◆ EXERCISE ◆
Filter the listing below for "build" and report every line that has it.
--- START ---
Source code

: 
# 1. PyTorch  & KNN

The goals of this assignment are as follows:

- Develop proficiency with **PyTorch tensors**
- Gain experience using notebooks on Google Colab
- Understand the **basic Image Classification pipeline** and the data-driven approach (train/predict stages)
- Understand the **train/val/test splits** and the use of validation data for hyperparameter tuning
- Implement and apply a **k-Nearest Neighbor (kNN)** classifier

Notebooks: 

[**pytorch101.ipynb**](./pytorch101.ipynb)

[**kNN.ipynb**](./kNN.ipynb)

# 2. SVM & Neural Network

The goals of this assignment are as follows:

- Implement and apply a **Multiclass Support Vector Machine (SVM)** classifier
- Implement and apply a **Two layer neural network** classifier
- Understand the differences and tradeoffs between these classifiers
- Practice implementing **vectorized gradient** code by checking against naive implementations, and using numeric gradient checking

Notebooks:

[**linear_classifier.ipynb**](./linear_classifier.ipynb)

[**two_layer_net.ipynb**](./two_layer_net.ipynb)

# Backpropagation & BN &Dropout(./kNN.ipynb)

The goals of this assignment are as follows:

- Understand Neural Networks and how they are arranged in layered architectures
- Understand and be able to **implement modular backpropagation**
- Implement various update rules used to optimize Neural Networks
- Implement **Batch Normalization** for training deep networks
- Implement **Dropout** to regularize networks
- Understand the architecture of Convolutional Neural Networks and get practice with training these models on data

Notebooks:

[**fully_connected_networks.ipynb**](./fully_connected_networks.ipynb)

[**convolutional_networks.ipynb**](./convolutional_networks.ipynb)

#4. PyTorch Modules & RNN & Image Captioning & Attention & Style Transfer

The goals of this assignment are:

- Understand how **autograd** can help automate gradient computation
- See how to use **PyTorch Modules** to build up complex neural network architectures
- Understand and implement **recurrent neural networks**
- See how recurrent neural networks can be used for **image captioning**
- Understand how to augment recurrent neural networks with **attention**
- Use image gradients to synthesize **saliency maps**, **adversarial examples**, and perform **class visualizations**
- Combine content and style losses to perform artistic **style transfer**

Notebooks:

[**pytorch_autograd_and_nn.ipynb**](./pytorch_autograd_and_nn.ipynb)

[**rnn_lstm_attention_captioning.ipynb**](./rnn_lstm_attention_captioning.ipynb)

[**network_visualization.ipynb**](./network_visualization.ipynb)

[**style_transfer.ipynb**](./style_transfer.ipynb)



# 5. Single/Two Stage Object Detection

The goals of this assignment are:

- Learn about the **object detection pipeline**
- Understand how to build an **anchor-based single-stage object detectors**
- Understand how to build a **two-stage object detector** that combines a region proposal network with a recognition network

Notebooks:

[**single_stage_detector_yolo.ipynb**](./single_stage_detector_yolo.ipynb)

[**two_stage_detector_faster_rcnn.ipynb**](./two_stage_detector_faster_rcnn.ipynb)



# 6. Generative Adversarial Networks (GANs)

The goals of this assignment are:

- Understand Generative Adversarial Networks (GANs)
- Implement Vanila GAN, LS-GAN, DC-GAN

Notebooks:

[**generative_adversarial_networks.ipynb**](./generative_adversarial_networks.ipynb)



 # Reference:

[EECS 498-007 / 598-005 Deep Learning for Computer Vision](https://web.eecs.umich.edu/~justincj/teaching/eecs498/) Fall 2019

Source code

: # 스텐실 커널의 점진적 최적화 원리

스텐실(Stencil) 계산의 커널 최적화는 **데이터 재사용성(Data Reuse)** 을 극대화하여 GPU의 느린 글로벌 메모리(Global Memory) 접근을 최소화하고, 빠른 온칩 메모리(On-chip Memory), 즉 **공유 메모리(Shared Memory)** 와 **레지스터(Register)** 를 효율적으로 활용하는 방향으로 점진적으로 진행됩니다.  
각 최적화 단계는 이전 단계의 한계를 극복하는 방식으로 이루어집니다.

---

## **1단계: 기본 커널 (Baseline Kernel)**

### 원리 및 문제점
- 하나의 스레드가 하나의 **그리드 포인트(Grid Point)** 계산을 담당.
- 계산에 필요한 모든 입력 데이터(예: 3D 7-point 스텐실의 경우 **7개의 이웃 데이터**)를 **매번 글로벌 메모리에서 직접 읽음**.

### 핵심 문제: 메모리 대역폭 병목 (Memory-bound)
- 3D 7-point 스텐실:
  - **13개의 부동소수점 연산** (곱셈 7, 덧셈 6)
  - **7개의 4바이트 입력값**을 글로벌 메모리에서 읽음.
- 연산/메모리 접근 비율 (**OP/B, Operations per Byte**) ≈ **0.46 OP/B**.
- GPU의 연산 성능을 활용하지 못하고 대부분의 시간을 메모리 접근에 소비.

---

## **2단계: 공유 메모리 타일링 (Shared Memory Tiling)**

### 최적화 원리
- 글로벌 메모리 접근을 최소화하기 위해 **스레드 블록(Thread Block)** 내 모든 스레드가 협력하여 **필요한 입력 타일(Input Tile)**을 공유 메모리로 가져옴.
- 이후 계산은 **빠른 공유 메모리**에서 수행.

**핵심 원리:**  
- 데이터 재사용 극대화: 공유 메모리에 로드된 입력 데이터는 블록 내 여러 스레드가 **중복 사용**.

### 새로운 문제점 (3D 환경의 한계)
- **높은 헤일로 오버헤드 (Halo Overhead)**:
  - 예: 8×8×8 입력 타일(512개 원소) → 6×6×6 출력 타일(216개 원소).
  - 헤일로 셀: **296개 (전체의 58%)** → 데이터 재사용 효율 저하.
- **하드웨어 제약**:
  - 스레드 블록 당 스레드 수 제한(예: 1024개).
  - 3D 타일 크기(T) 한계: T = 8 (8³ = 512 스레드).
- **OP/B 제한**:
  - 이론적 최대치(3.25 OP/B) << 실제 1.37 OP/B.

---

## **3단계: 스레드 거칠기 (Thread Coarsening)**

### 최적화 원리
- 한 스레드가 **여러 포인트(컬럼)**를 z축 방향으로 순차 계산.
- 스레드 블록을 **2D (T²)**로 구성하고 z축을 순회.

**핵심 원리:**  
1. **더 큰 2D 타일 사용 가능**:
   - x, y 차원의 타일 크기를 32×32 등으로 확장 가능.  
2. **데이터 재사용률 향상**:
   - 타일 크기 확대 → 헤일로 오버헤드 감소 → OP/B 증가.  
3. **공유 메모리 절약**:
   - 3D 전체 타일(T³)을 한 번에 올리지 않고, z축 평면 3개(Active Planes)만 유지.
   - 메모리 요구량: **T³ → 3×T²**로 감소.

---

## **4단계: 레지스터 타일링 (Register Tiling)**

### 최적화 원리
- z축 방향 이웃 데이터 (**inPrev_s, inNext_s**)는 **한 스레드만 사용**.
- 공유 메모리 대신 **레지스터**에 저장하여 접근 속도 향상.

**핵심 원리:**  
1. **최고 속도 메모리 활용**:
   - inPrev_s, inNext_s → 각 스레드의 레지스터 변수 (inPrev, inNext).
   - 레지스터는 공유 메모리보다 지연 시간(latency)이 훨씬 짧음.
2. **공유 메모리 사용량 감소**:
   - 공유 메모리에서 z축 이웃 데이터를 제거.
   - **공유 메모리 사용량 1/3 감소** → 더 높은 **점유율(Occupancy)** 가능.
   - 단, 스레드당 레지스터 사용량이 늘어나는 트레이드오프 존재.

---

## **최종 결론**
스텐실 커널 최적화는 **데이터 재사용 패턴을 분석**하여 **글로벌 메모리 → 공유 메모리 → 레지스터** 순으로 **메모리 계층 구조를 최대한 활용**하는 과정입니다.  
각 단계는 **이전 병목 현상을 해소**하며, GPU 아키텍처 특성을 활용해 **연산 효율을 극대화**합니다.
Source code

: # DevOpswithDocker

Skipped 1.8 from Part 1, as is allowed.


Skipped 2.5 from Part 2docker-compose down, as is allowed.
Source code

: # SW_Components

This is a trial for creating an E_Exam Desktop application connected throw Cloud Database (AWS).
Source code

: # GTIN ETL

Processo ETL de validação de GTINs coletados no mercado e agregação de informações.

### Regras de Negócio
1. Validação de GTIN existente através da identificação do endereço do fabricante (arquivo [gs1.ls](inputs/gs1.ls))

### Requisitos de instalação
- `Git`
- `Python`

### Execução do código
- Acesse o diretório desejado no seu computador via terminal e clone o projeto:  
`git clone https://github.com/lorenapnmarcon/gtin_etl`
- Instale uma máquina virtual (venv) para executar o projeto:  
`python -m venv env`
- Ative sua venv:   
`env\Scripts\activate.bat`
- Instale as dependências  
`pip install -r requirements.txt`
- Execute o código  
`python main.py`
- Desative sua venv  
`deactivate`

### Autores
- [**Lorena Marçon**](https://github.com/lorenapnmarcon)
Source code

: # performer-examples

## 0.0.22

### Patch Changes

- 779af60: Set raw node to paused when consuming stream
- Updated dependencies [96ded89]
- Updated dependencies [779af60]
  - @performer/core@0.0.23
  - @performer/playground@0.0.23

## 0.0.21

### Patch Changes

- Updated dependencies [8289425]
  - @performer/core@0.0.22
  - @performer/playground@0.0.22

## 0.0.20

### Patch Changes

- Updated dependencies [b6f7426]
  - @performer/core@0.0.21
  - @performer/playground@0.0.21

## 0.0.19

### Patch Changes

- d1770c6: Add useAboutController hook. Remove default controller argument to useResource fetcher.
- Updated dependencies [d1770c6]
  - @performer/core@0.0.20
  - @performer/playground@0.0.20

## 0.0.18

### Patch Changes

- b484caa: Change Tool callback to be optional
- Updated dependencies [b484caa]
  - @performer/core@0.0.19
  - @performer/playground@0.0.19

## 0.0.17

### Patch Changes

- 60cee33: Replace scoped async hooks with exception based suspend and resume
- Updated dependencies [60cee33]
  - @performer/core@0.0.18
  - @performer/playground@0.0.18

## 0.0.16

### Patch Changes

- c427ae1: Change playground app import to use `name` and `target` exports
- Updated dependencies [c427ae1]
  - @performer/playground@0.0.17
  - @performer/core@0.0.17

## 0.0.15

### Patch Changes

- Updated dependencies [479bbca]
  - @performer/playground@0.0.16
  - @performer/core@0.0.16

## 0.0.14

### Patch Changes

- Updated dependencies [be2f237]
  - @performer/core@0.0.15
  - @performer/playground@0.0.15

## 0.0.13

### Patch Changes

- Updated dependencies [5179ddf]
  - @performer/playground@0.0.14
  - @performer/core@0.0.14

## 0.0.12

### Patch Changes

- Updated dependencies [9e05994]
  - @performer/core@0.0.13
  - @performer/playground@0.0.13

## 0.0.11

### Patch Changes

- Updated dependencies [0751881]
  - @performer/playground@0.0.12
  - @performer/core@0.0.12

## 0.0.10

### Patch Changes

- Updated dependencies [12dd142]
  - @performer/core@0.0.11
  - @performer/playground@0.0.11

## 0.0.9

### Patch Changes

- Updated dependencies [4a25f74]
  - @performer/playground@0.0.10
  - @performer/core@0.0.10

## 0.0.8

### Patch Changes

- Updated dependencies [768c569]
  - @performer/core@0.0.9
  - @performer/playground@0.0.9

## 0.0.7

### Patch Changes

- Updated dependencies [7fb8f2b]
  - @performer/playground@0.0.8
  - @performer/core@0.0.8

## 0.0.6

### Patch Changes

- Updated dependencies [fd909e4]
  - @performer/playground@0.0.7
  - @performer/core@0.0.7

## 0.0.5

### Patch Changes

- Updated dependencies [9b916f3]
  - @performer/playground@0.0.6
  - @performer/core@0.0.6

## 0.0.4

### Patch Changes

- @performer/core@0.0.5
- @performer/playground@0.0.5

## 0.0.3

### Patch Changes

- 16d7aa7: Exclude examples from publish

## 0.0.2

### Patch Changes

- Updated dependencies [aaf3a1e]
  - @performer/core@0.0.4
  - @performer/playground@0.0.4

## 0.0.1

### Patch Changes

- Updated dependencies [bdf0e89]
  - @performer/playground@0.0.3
--- END ---
◆ OUTPUT FOR THIS TASK ◆
- See how to use **PyTorch Modules** to build up complex neural network architectures
- Understand how to build an **anchor-based single-stage object detectors**
- Understand how to build a **two-stage object detector** that combines a region proposal network with a recognition network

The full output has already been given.